--- START ---

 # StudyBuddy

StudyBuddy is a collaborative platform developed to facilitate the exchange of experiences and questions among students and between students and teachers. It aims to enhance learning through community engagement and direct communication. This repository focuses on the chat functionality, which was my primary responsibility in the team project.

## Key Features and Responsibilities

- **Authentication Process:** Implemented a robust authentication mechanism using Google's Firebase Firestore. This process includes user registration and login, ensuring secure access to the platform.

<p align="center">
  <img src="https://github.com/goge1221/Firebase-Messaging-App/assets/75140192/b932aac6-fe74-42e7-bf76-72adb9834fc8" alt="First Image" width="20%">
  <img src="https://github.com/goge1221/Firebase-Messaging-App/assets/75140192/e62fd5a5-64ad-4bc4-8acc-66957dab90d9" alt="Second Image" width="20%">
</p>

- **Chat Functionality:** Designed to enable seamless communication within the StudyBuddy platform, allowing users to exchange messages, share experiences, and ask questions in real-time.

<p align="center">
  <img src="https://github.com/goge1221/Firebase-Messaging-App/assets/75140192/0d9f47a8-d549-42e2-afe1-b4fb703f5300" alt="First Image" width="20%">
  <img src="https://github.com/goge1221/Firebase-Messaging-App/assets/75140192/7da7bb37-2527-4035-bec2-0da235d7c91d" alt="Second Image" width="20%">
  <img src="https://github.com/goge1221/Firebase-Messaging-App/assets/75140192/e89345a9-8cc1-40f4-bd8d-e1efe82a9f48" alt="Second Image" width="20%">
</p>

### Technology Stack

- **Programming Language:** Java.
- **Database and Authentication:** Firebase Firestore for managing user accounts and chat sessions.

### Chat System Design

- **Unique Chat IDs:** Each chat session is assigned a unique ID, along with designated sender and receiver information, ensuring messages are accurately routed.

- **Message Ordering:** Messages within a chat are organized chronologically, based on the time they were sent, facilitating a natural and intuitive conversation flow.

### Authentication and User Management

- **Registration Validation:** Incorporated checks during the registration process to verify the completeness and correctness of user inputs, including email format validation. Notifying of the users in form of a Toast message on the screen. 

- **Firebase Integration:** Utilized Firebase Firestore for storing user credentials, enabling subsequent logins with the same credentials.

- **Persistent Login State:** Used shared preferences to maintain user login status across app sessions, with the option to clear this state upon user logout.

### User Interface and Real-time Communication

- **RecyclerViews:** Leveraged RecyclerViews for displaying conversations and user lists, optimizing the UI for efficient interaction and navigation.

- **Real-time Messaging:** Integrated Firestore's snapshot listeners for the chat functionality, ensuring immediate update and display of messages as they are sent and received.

--- END ---

• **Task description**: Reproduce the complete data exactly as presented above.

• **Task output**:
 # StudyBuddy

StudyBuddy is a collaborative platform developed to facilitate the exchange of experiences and questions among students and between students and teachers. It aims to enhance learning through community engagement and direct communication. This repository focuses on the chat functionality, which was my primary responsibility in the team project.

## Key Features and Responsibilities

- **Authentication Process:** Implemented a robust authentication mechanism using Google's Firebase Firestore. This process includes user registration and login, ensuring secure access to the platform.

<p align="center">
  <img src="https://github.com/goge1221/Firebase-Messaging-App/assets/75140192/b932aac6-fe74-42e7-bf76-72adb9834fc8" alt="First Image" width="20%">
  <img src="https://github.com/goge1221/Firebase-Messaging-App/assets/75140192/e62fd5a5-64ad-4bc4-8acc-66957dab90d9" alt="Second Image" width="20%">
</p>

- **Chat Functionality:** Designed to enable seamless communication within the StudyBuddy platform, allowing users to exchange messages, share experiences, and ask questions in real-time.

<p align="center">
  <img src="https://github.com/goge1221/Firebase-Messaging-App/assets/75140192/0d9f47a8-d549-42e2-afe1-b4fb703f5300" alt="First Image" width="20%">
  <img src="https://github.com/goge1221/Firebase-Messaging-App/assets/75140192/7da7bb37-2527-4035-bec2-0da235d7c91d" alt="Second Image" width="20%">
  <img src="https://github.com/goge1221/Firebase-Messaging-App/assets/75140192/e89345a9-8cc1-40f4-bd8d-e1efe82a9f48" alt="Second Image" width="20%">
</p>

### Technology Stack

- **Programming Language:** Java.
- **Database and Authentication:** Firebase Firestore for managing user accounts and chat sessions.

### Chat System Design

- **Unique Chat IDs:** Each chat session is assigned a unique ID, along with designated sender and receiver information, ensuring messages are accurately routed.

- **Message Ordering:** Messages within a chat are organized chronologically, based on the time they were sent, facilitating a natural and intuitive conversation flow.

### Authentication and User Management

- **Registration Validation:** Incorporated checks during the registration process to verify the completeness and correctness of user inputs, including email format validation. Notifying of the users in form of a Toast message on the screen. 

- **Firebase Integration:** Utilized Firebase Firestore for storing user credentials, enabling subsequent logins with the same credentials.

- **Persistent Login State:** Used shared preferences to maintain user login status across app sessions, with the option to clear this state upon user logout.

### User Interface and Real-time Communication

- **RecyclerViews:** Leveraged RecyclerViews for displaying conversations and user lists, optimizing the UI for efficient interaction and navigation.

- **Real-time Messaging:** Integrated Firestore's snapshot listeners for the chat functionality, ensuring immediate update and display of messages as they are sent and received.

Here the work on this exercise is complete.